What It’s Like to Intern at a Private, Catholic School in Spain
EMILY FRITZSON- My internship here in Spain has played an important role in my abroad experience. I’d actually never had a formal internship before coming to Spain, so my first ever internship experience has been abroad. My position is a teacher assistant at a private, Catholic school, and luckily I have experience working in schools and with kids.
In high school, I volunteered at the elementary school that I had attended in my school district. And the past two summers I have worked at a day camp for kids ages six to eleven. I also have a sister three and half years younger than me, so I’m not stranger to the struggles and rewards of working with kids. But this experience stands out for me.
The system works differently here. The layout of the school is different. The teacher-student relationship is different. The expectations are different. All in all, it’s a school and so it shares a lot of commonalities with the experience I had, both attending school and volunteering in one in the U.S. But I notice subtle differences. However, I only attended public schools before I went to Skidmore. So sometimes I’m not sure if the differences I see are because it’s a private, Catholic school or if it’s a broader cultural deviation or a combination of the two.
For example, the kids wear uniforms, like they would at many private schools in the U.S., but here, the teachers wear long white coats, as if they are scientists or doctors. I think it gives their profession an air of prestige and honor, especially because of the associations I inherently make when I see a person in a white lab coat. Also, the students wait for the teachers to come into the classroom and not the other way around like I am accustomed to. Moreover, students are often asked to clean the blackboards at the end of a lesson or go fill the teacher’s water bottle, tasks that my teachers always did for themselves.
The teacher seems to have more authority in Spain than in the U.S. They put individual kids on the spot to answer a difficult question or discipline them for not doing the homework. In English, they use harsh terms like “shut up” without (I think) truly understanding the negative connotation that a phrase like that holds. Sometimes the teachers are so blunt towards a child that I imagine that I might cry if I were that student.
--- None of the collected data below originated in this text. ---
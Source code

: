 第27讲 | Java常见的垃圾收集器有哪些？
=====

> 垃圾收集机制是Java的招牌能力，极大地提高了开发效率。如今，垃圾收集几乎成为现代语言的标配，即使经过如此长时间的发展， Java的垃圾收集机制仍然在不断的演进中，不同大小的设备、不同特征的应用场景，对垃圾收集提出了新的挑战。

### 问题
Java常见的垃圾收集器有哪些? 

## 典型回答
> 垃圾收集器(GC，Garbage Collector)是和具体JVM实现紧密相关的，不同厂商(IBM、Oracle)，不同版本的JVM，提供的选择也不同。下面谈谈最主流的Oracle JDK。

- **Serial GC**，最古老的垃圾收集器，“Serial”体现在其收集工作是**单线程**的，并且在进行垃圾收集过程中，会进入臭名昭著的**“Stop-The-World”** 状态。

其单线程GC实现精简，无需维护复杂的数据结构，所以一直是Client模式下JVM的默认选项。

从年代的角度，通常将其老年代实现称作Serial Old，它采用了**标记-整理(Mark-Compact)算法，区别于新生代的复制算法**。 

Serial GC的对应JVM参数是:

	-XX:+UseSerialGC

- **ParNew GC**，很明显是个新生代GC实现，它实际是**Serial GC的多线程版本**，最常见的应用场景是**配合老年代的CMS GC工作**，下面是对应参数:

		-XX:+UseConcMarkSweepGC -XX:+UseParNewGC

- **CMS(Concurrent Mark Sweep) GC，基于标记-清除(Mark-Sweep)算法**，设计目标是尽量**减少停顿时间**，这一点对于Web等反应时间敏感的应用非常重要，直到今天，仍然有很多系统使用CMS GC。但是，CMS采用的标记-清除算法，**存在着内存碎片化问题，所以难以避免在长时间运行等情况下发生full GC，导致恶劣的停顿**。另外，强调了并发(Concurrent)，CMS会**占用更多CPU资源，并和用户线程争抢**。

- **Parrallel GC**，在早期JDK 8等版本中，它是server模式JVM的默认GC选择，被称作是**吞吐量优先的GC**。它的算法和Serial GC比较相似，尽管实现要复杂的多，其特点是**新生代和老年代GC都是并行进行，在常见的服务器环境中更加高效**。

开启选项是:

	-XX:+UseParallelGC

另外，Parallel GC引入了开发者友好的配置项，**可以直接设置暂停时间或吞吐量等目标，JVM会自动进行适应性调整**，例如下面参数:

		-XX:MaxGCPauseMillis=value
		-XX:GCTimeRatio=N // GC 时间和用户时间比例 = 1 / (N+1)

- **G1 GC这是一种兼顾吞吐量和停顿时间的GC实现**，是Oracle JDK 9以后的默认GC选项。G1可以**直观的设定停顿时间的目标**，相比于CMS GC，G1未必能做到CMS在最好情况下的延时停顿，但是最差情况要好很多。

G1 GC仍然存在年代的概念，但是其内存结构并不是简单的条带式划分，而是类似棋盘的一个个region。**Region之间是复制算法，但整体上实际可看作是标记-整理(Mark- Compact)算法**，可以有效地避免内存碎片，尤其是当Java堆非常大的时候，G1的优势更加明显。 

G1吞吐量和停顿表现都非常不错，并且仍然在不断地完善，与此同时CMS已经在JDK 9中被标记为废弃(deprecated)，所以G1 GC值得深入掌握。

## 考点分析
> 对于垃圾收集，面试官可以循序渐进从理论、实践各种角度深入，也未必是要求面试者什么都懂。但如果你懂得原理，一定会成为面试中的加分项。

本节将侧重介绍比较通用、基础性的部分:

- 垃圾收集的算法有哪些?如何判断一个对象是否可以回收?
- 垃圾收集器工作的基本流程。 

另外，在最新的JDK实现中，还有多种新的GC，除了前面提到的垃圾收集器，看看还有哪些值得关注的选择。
One day, during a single English class, the teacher kicked out five students, saying, “Get out, leave. I can’t take it anymore,” while holding the door open for them. She didn’t give them any instructions on where to go. She simply closed the door behind them and continued the class period as normal.
However, the kids are also informal with their teachers. Oftentimes the lesson plans are disorganized or unclear. The teachers often ask the class where they ended the previous class. The younger kids often touch and hug their teachers without warning. And the teachers often ask the students questions about their personal lives with genuine interest. I am often asked to share more personal details and opinions with my classes. I would guess that these aspects are more linked to the culture since Spaniards don’t have the same spacial boundaries as Americans and are more open in conversation. Interestingly, students often talk while the teacher is speaking (much more so than I see in the U.S., without the teacher getting upset as least), and it seems as though they don’t really have a sense that it is unusual or rude to do so.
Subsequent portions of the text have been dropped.